# Instructions for the task
Transcribe the data underneath exactly. No images belong in your version.

START Extracted data

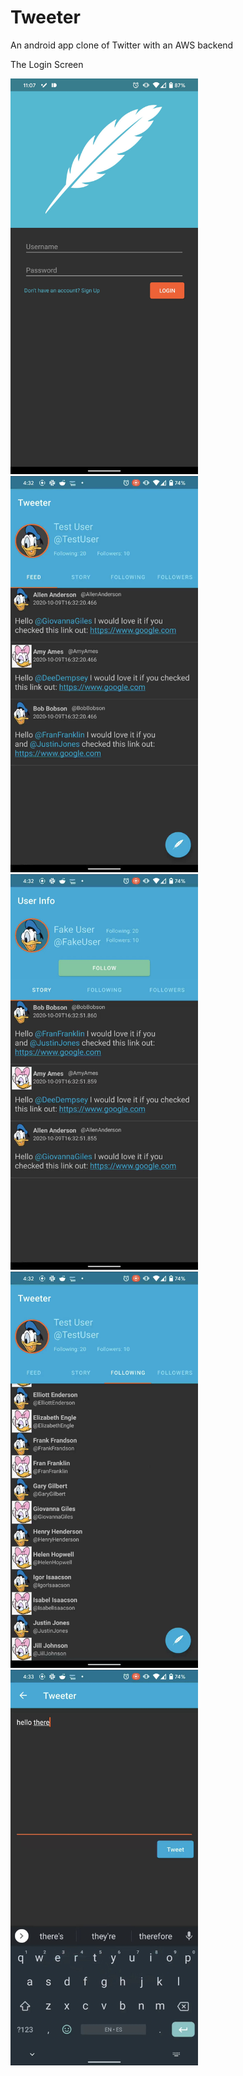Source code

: # Tweeter
An android app clone of Twitter with an AWS backend

The Login Screen

<img src="https://github.com/YoungCree/Tweeter/blob/master/TweeterLogin.jpg" width="300">
<img src="https://github.com/YoungCree/Tweeter/blob/master/FeedPage.jpg" width="300">
<img src="https://github.com/YoungCree/Tweeter/blob/master/UserPage.jpg" width="300">
<img src="https://github.com/YoungCree/Tweeter/blob/master/FollowingPage.jpg" width="300">
<img src="https://github.com/YoungCree/Tweeter/blob/master/TweetPage.jpg" width="300">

END Extracted data

# Task answer
Source code

: # Tweeter
An android app clone of Twitter with an AWS backend

The Login Screen

<img src="https://github.com/YoungCree/Tweeter/blob/master/TweeterLogin.jpg" width="300">
<img src="https://github.com/YoungCree/Tweeter/blob/master/FeedPage.jpg" width="300">
<img src="https://github.com/YoungCree/Tweeter/blob/master/UserPage.jpg" width="300">
<img src="https://github.com/YoungCree/Tweeter/blob/master/FollowingPage.jpg" width="300">
<img src="https://github.com/YoungCree/Tweeter/blob/master/TweetPage.jpg" width="300">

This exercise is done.